Cabaret Voltaire, 2012.264 páginas.
Tit. or. Al-jubz al-hafi. Trad. Rajae Boumediane El Metni.
Una infancia marcada por el hambre en el Rif, una emigración a Tánger que no consigue sacar a la familia de la pobreza, un padre maltratador, una miseria general en un ambiente violento capaz de destruir a cualquier ser humano.
Autobiografía del autor narrada con un estilo sobrio pero poético en una primera persona que contrasta con una brutalidad en la que la violencia campa a sus anchas. La vida en los márgenes es muy dura y no hay compasión, a pesar de los breves interludios de ternura, siempre escasos, siempre pendientes de un hilo.
El protagonista, en sus breves años de vida, trabajará en un restaurante donde fumará y se emborrachará, vivirá con prostitutas, dormirá en la calle, ayudará a traficantes, conocerá la prisión y casi al final, siendo todavía menor de edad, intentará aprender a leer. Una buena reseña: El pan a secas
Muy recomendable.
Entré. Ella le pidió a un tal Antonio que le trajese agua y una toalla. Antonio era guapo; llevaba kohl en las pestañas y la cara empolvada, de color rosa, el pecho incipiente como el de una niña y el pantalón muy ajustado al culo. Ella me preguntó si no pensaba darle nada a aquel hombre. Le di dos pesetas y desapareció. Después, intenté pagarle a ella las quince pesetas por adelantado.
—No, no. Eso después. Porque no vas a salir corriendo, ¿verdad que no?
Me lavó el pene con agua tibia y jabón. Después lo apretó con suavidad entre sus manos, a lo largo, desde la base y hasta la punta, y lo examinó con la precaución de una experta. Las marroquíes no solían ser tan cuidadosas y precavidas. Empezamos a reírnos: no pude evitar la erección.
—Eres fuerte, ¿eh?[21]
Se desnudó por completo. No lo tenía afeitado como las marroquíes. «¿Por qué se lo dejan tapado?». El pelo del pubis tenía forma de lengua y le llegaba hasta el ombligo. Imaginé que ella también se lavaría, pero no lo hizo. «¿Significaba eso que ya lo tenía limpio?». Se tendió bocarriba en la cama y levantó ligeramente las piernas, juntando los muslos. Su coño desapareció. «¿Por qué lo esconde?». Sus senos eran como dos panecillos redondos. Esta vez fue diferente, no caí prisionero entre sus piernas. Permanecía tendida como una sirena. «Al profeta Jonás se lo tragó un gran pez», pensé. Cruzó las piernas. Era una postura que yo no conocía. Me dejó besar suavemente sus labios. Una boca carnosa. Un perfume dulce detrás de las orejas.
—¡Ah! —gritó, dolorida—. Sácala. Mejor cambiamos de postura.

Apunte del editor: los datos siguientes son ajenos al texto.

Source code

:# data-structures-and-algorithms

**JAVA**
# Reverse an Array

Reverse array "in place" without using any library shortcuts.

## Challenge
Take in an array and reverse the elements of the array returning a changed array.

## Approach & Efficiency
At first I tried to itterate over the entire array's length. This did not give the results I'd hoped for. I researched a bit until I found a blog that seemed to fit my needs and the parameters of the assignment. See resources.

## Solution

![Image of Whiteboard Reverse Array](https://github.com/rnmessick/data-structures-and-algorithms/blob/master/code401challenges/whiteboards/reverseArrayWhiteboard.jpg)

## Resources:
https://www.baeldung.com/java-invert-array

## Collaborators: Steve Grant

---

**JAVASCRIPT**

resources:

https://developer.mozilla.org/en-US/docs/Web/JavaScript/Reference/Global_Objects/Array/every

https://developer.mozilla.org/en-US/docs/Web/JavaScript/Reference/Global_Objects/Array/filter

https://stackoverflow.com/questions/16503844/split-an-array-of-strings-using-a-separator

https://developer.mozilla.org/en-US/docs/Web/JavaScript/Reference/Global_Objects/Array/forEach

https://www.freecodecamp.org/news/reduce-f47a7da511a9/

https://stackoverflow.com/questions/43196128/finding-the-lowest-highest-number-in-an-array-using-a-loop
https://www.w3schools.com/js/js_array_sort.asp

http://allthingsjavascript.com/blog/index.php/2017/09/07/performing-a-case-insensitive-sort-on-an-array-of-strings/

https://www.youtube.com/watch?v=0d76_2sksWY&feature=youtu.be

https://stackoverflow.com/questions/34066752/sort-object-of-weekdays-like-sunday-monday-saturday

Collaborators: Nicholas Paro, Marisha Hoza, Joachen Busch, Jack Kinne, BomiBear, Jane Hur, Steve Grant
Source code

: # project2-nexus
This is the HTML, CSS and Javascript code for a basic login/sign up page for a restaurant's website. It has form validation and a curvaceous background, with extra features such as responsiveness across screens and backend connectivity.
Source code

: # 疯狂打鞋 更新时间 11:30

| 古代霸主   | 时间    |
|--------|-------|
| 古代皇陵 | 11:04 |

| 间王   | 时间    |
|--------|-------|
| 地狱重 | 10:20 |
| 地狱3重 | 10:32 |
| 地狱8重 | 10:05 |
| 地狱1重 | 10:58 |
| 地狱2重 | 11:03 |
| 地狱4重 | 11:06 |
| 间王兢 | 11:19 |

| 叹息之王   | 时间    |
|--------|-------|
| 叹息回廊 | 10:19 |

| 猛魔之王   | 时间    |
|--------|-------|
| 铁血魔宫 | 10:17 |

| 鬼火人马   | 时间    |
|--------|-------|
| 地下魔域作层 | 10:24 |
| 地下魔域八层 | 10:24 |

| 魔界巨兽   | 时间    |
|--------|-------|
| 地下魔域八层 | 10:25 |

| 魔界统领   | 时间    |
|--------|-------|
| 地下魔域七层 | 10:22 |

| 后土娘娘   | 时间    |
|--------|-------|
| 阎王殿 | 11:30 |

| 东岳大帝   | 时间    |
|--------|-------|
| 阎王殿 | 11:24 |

Pensé que no me dejaría penetrarla de nuevo, pero la nueva postura me gustó tanto como la primera. Me dejó que besase sus pechos, y tuve que contenerme para no morderle los pezones. Ella parecía no tener prisa. Una sola pega: a mi glande no le gustaron sus pelos.
Tafersiti estaba ansioso:
—Dime. ¿Qué tal se porta?
—La mejor de todas. Ella sí que se entrega. Está limpia y perfumada, y no tiene tanta prisa como las demás.
—¿En serio?
—Ya verás. Ojalá me llegue la muerte penetrando un cuerpo como el suyo.
Aquella noche soñé que mamaba del pecho de una mujer. Era tanta la leche que brotaba que estuve a punto de ahogarme.
Mi hermano Achor también murió. No me entristeció su muerte. Lo veía gatear por la casa y, aunque recuerdo cómo berreaba, nunca llegué a preocuparme por él. Mi apetito sexual no me dejaba pensar en otra cosa. Mi hermana Rhimo había crecido y empezaba a hablar, pero tampoco me interesaba. Mis penas y los placeres de la vida me tenían ocupado. Dormía más en las calles que en mi propia casa.